Survival of the Dead

George Romero’s latest zombie film, Survival of the Dead (2009), is cogent and powerful, and fully worthy of Romero’s life work. It’s a sequel to Diary of the Dead (2007), and it bears something of the same relation to its predecessor that the much-underrated Day of the Dead (1985) bore to its predecessors (Night, from 1968, and Dawn, from 1978) in Romero’s first zombie series. Stylistically, Survival makes no concessions to the 21st century: it is defiantly old school in its editing, in its characterizations, and even in the (relative) crudity of its special effects. It is exactly the same sort of film that Romero was making thirty years ago; and I loved every minute of it. 

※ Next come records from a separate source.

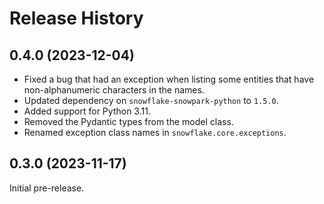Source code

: # Release History

## 0.4.0 (2023-12-04)
- Fixed a bug that had an exception when listing some entities that have non-alphanumeric characters in the names.
- Updated dependency on `snowflake-snowpark-python` to `1.5.0`.
- Added support for Python 3.11.
- Removed the Pydantic types from the model class.
- Renamed exception class names in `snowflake.core.exceptions`.

## 0.3.0 (2023-11-17)

Initial pre-release.
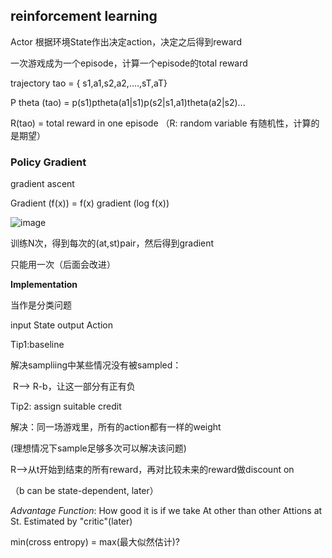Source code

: 

## reinforcement learning

Actor 根据环境State作出决定action，决定之后得到reward

一次游戏成为一个episode，计算一个episode的total reward

trajectory tao = { s1,a1,s2,a2,....,sT,aT}

P theta (tao) = p(s1)ptheta(a1|s1)p(s2|s1,a1)theta(a2|s2)...

R(tao) = total reward in one episode （R: random variable 有随机性，计算的是期望）

### Policy Gradient

gradient ascent

Gradient (f(x)) = f(x) gradient (log f(x))

![image](https://github.com/yoyo715/ML-RL-DL-notes/blob/master/%E6%9D%8E%E5%AE%8F%E6%AF%85DeepReinforcementLearning/img/9E3C42AE-4D66-4811-8EB0-4068234CB91C.png)



训练N次，得到每次的(at,st)pair，然后得到gradient

只能用一次（后面会改进）

**Implementation**

当作是分类问题

input State output Action

Tip1:baseline

解决sampliing中某些情况没有被sampled：

​	R--> R-b，让这一部分有正有负

Tip2: assign suitable credit

解决：同一场游戏里，所有的action都有一样的weight

(理想情况下sample足够多次可以解决该问题)

R-->从t开始到结束的所有reward，再对比较未来的reward做discount on

（b can be state-dependent, later）

*Advantage Function*: How good it is if we take At other than other Attions at St. Estimated by "critic"(later)


min(cross entropy) = max(最大似然估计)?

What makes Survival of the Dead seem relevant and contemporary, rather than merely retro, is (surprisingly, perhaps) the way it conveys a sense of exhaustion. The filmmaking doesn’t seem to me to be in the least exhausted, but the content of the film is a very pronounced sense of exhaustion and entropy. Where Diary of the Dead was a highly remediated film, commenting on 21st century networked media, Survival suggests that the communications media themselves are over and done with. In the first few minutes, we see a laptop and (woo!) an iPhone, but these disappear, or are forgotten, as the movie proceeds. Indeed, in those first few minutes, the soldiers-gone-rogue whose Sergeant leader (Alan Van Sprang) narrates the film capture and (apparently) eliminate the Net-connected filmmakers who struggled to bear witness throughout Diary. A teenage geek boy (Devon Bostick), the owner of the aforementioned iPhone, who has more or less joined the band of rogue soldiers, finds himself reduced to last-century analog technologies (like a vinyl record player).  So much for mediation and remediation; the WiFi networks have finally broken down, and we are now stuck in an interminable endgame that is no longer being televised, an ending (of the world) that itself refuses to end.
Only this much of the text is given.